> **Directions for this task**
Your answer should hold every line of the records below that contains the string "events".

> **Dataset entries**
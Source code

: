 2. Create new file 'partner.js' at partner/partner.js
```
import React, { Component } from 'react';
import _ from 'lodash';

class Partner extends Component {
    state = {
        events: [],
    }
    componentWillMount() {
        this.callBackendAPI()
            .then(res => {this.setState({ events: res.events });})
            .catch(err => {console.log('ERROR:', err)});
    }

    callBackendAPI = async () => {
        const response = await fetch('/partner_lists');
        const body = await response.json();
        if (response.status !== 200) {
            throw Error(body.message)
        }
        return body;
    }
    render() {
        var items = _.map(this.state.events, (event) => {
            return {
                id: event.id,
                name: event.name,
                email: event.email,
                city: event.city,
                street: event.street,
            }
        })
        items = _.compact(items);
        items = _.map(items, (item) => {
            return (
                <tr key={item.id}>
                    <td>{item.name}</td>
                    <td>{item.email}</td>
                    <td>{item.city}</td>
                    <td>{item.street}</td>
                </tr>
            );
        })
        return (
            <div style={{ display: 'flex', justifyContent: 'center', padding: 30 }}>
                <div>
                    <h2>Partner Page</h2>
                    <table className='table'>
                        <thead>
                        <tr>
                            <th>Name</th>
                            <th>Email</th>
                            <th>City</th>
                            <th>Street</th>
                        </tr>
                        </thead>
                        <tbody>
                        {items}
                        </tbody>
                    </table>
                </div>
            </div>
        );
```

> **Answer section**
        events: [],
            .then(res => {this.setState({ events: res.events });})
        var items = _.map(this.state.events, (event) => {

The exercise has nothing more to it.